Federal and state garnishment laws can be used to stop, start and
avoid wage garnishment actions by consumers, creditors and collectors. Wage
garnishment (except student loans) is only possible after creditors and
collectors obtain a court ordered judgment for such action. The garnishment
action, otherwise known as "administrative wage garnishment"
can be up to 25 percent of your disposable income.

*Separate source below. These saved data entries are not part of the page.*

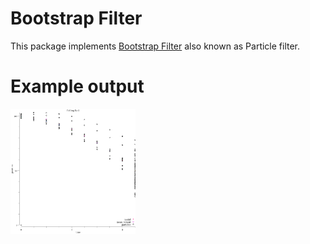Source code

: # Bootstrap Filter

This package implements [Bootstrap Filter](https://en.wikipedia.org/wiki/Particle_filter#The_bootstrap_filter) also known as Particle filter.

# Example output

<img src="./system.png" alt="Bootstrap filter in action" width="200">
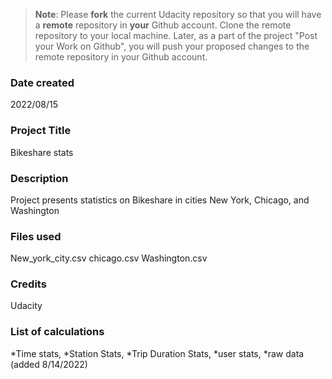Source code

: >**Note**: Please **fork** the current Udacity repository so that you will have a **remote** repository in **your** Github account. Clone the remote repository to your local machine. Later, as a part of the project "Post your Work on Github", you will push your proposed changes to the remote repository in your Github account.

### Date created
2022/08/15

### Project Title
Bikeshare stats

### Description
Project presents statistics on Bikeshare in cities New York, Chicago, and Washington

### Files used
New_york_city.csv
chicago.csv
Washington.csv

### Credits
Udacity

### List of calculations
*Time stats,
*Station Stats,
*Trip Duration Stats,
*user stats,
*raw data (added 8/14/2022)
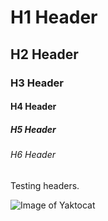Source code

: # H1 Header
## H2 Header
### H3 Header
#### H4 Header
##### H5 Header
###### H6 Header

Testing headers.

![Image of Yaktocat](https://octodex.github.com/images/yaktocat.png)
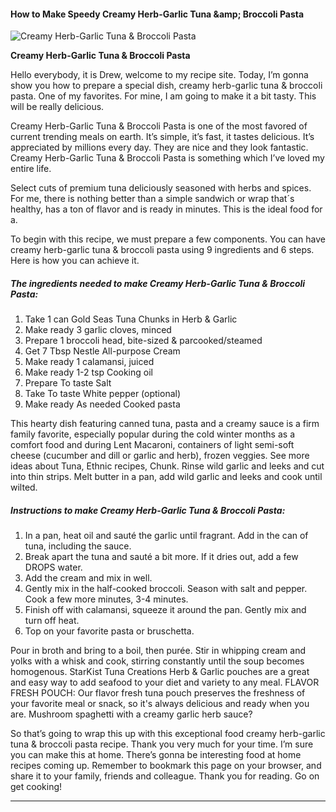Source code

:            

#### How to Make Speedy Creamy Herb-Garlic Tuna &amp;amp; Broccoli Pasta

![Creamy Herb-Garlic Tuna &amp; Broccoli Pasta](https://img-global.cpcdn.com/recipes/3db14bd1da7a05b2/751x532cq70/creamy-herb-garlic-tuna-broccoli-pasta-recipe-main-photo.jpg)

**Creamy Herb-Garlic Tuna &amp; Broccoli Pasta**

Hello everybody, it is Drew, welcome to my recipe site. Today, I’m gonna show you how to prepare a special dish, creamy herb-garlic tuna & broccoli pasta. One of my favorites. For mine, I am going to make it a bit tasty. This will be really delicious.

Creamy Herb-Garlic Tuna & Broccoli Pasta is one of the most favored of current trending meals on earth. It’s simple, it’s fast, it tastes delicious. It’s appreciated by millions every day. They are nice and they look fantastic. Creamy Herb-Garlic Tuna & Broccoli Pasta is something which I’ve loved my entire life.

Select cuts of premium tuna deliciously seasoned with herbs and spices. For me, there is nothing better than a simple sandwich or wrap that´s healthy, has a ton of flavor and is ready in minutes. This is the ideal food for a.

To begin with this recipe, we must prepare a few components. You can have creamy herb-garlic tuna & broccoli pasta using 9 ingredients and 6 steps. Here is how you can achieve it.

##### The ingredients needed to make Creamy Herb-Garlic Tuna & Broccoli Pasta:

1.  Take 1 can Gold Seas Tuna Chunks in Herb & Garlic
2.  Make ready 3 garlic cloves, minced
3.  Prepare 1 broccoli head, bite-sized & parcooked/steamed
4.  Get 7 Tbsp Nestle All-purpose Cream
5.  Make ready 1 calamansi, juiced
6.  Make ready 1-2 tsp Cooking oil
7.  Prepare To taste Salt
8.  Take To taste White pepper (optional)
9.  Make ready As needed Cooked pasta

This hearty dish featuring canned tuna, pasta and a creamy sauce is a firm family favorite, especially popular during the cold winter months as a comfort food and during Lent Macaroni, containers of light semi-soft cheese (cucumber and dill or garlic and herb), frozen veggies. See more ideas about Tuna, Ethnic recipes, Chunk. Rinse wild garlic and leeks and cut into thin strips. Melt butter in a pan, add wild garlic and leeks and cook until wilted.

##### Instructions to make Creamy Herb-Garlic Tuna & Broccoli Pasta:

1.  In a pan, heat oil and sauté the garlic until fragrant. Add in the can of tuna, including the sauce.
2.  Break apart the tuna and sauté a bit more. If it dries out, add a few DROPS water.
3.  Add the cream and mix in well.
4.  Gently mix in the half-cooked broccoli. Season with salt and pepper. Cook a few more minutes, 3-4 minutes.
5.  Finish off with calamansi, squeeze it around the pan. Gently mix and turn off heat.
6.  Top on your favorite pasta or bruschetta.

Pour in broth and bring to a boil, then purée. Stir in whipping cream and yolks with a whisk and cook, stirring constantly until the soup becomes homogenous. StarKist Tuna Creations Herb & Garlic pouches are a great and easy way to add seafood to your diet and variety to any meal. FLAVOR FRESH POUCH: Our flavor fresh tuna pouch preserves the freshness of your favorite meal or snack, so it's always delicious and ready when you are. Mushroom spaghetti with a creamy garlic herb sauce?

So that’s going to wrap this up with this exceptional food creamy herb-garlic tuna & broccoli pasta recipe. Thank you very much for your time. I’m sure you can make this at home. There’s gonna be interesting food at home recipes coming up. Remember to bookmark this page on your browser, and share it to your family, friends and colleague. Thank you for reading. Go on get cooking!

* * *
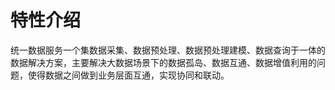 # 特性介绍

统一数据服务一个集数据采集、数据预处理、数据预处理建模、数据查询于一体的数据解决方案，主要解决大数据场景下的数据孤岛、数据互通、数据增值利用的问题，使得数据之间做到业务层面互通，实现协同和联动。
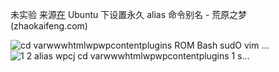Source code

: 未实验 来源[在](https://zhaokaifeng.com/?p=3770) Ubuntu 下设置永久 alias 命令别名 - 荒原之梦 (zhaokaifeng.com)

![cd varwwwhtmlwpwpcontentplugins ROM Bash sudO vim ...](OneNote/image/Exported%20image%2020250823213728-0.png)  
![1 2 alias wpcj cd varwwwhtmlwpwpcontentplugins 1 s...](OneNote/image/Exported%20image%2020250823213730-1.png)
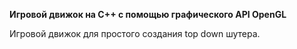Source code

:**Игровой движок на C++ с помощью графического API OpenGL**

Игровой движок для простого создания top down шутера.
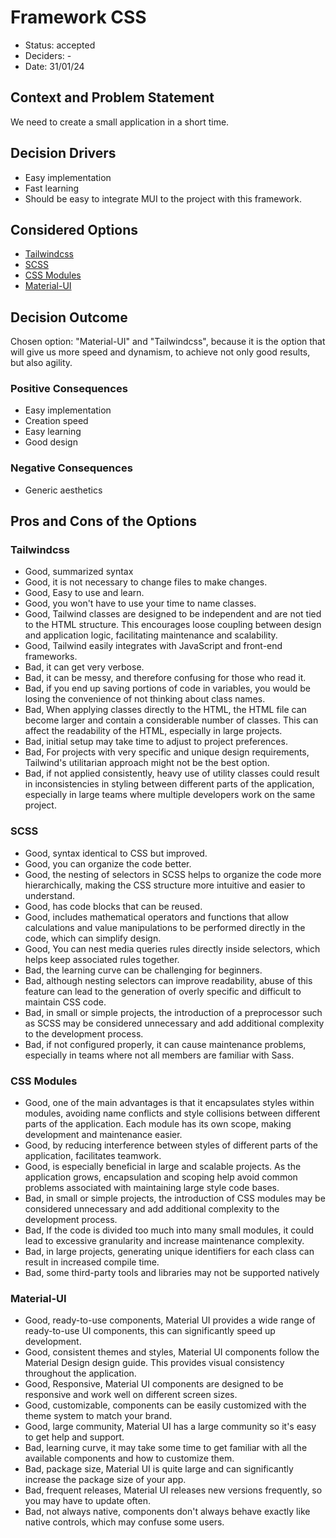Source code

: # Framework CSS

- Status: accepted <!-- optional -->
- Deciders: - <!-- optional -->
- Date: 31/01/24 <!-- optional. To customize the ordering without relying on Git creation dates and filenames -->

## Context and Problem Statement

We need to create a small application in a short time.

## Decision Drivers <!-- optional -->

- Easy implementation
- Fast learning
- Should be easy to integrate MUI to the project with this framework.

## Considered Options

- [Tailwindcss](https://tailwindcss.com/)
- [SCSS](https://sass-lang.com/)
- [CSS Modules](https://nextjs.org/docs/app/building-your-application/styling/css-modules/)
- [Material-UI](https://mui.com/)

## Decision Outcome

Chosen option: "Material-UI" and "Tailwindcss", because it is the option that will give us more speed and dynamism, to achieve not only good results, but also agility.

### Positive Consequences <!-- optional -->

- Easy implementation
- Creation speed
- Easy learning
- Good design

### Negative Consequences <!-- optional -->

- Generic aesthetics

## Pros and Cons of the Options <!-- optional -->

### Tailwindcss

- Good, summarized syntax
- Good, it is not necessary to change files to make changes.
- Good, Easy to use and learn.
- Good, you won't have to use your time to name classes.
- Good, Tailwind classes are designed to be independent and are not tied to the HTML structure. This encourages loose coupling between design and application logic, facilitating maintenance and scalability.
- Good, Tailwind easily integrates with JavaScript and front-end frameworks.
- Bad, it can get very verbose.
- Bad, it can be messy, and therefore confusing for those who read it.
- Bad, if you end up saving portions of code in variables, you would be losing the convenience of not thinking about class names.
- Bad, When applying classes directly to the HTML, the HTML file can become larger and contain a considerable number of classes. This can affect the readability of the HTML, especially in large projects.
- Bad, initial setup may take time to adjust to project preferences.
- Bad, For projects with very specific and unique design requirements, Tailwind's utilitarian approach might not be the best option.
- Bad, if not applied consistently, heavy use of utility classes could result in inconsistencies in styling between different parts of the application, especially in large teams where multiple developers work on the same project.

### SCSS

- Good, syntax identical to CSS but improved.
- Good, you can organize the code better.
- Good, the nesting of selectors in SCSS helps to organize the code more hierarchically, making the CSS structure more intuitive and easier to understand.
- Good, has code blocks that can be reused.
- Good, includes mathematical operators and functions that allow calculations and value manipulations to be performed directly in the code, which can simplify design.
- Good, You can nest media queries rules directly inside selectors, which helps keep associated rules together.
- Bad, the learning curve can be challenging for beginners.
- Bad, although nesting selectors can improve readability, abuse of this feature can lead to the generation of overly specific and difficult to maintain CSS code.
- Bad, in small or simple projects, the introduction of a preprocessor such as SCSS may be considered unnecessary and add additional complexity to the development process.
- Bad, if not configured properly, it can cause maintenance problems, especially in teams where not all members are familiar with Sass.

### CSS Modules

- Good, one of the main advantages is that it encapsulates styles within modules, avoiding name conflicts and style collisions between different parts of the application. Each module has its own scope, making development and maintenance easier.
- Good, by reducing interference between styles of different parts of the application, facilitates teamwork.
- Good, is especially beneficial in large and scalable projects. As the application grows, encapsulation and scoping help avoid common problems associated with maintaining large style code bases.
- Bad, in small or simple projects, the introduction of CSS modules may be considered unnecessary and add additional complexity to the development process.
- Bad, If the code is divided too much into many small modules, it could lead to excessive granularity and increase maintenance complexity.
- Bad, in large projects, generating unique identifiers for each class can result in increased compile time.
- Bad, some third-party tools and libraries may not be supported natively

### Material-UI

- Good, ready-to-use components, Material UI provides a wide range of ready-to-use UI components, this can significantly speed up development.
- Good, consistent themes and styles, Material UI components follow the Material Design design guide. This provides visual consistency throughout the application.
- Good, Responsive, Material UI components are designed to be responsive and work well on different screen sizes.
- Good, customizable, components can be easily customized with the theme system to match your brand.
- Good, large community, Material UI has a large community so it's easy to get help and support.
- Bad, learning curve, it may take some time to get familiar with all the available components and how to customize them.
- Bad, package size, Material UI is quite large and can significantly increase the package size of your app.
- Bad, frequent releases, Material UI releases new versions frequently, so you may have to update often.
- Bad, not always native, components don't always behave exactly like native controls, which may confuse some users.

Wage Garnishment rules taken directly from federal law; Title 15,
Chapter 41, Subchapter II.
- Restriction on garnishments -
Section 1673
- Restriction on discharge from
employment - Section 1674
- Exemption for State-regulated
garnishments - Section 1675
- Enforcement by Secretary of Labor
- Section 1676
- Effect on State laws - Section
1677
- Garnishment of Social Security
and Disability Benefits
Up
1. Sec. 1673: Restriction on garnishment
(a) Maximum allowable garnishment
Except as provided in subsection (b) of this
section and in section 1675 of this title, the maximum part
of the aggregate disposable earnings of an individual for any work week which
is subjected to garnishment may not exceed
(1) 25 per cent of disposable earnings for that week, or
(2) the amount by which disposable earnings for that week
exceed thirty times the Federal minimum hourly wage prescribed by section
206(a)(1) of title 29 in effect at the time the earnings are payable, whichever
is less.
In the case of earnings for any pay period other than a week,
the Secretary of Labor shall by regulation prescribe a multiple of the Federal
minimum hourly wage equivalent in effect to that set forth in paragraph
(2).
(b) Exceptions
(1) The restrictions of subsection (a) of this section do not
apply in the case of
(A) any order for the support of any person issued by a court
of competent jurisdiction or in accordance with an administrative procedure,
which is established by State law, which affords substantial due process, and
which is subject to judicial review.
(B) any order of any court of the United States having
jurisdiction over cases under chapter 13 of title 11.
(C) any debt due for any State or Federal tax.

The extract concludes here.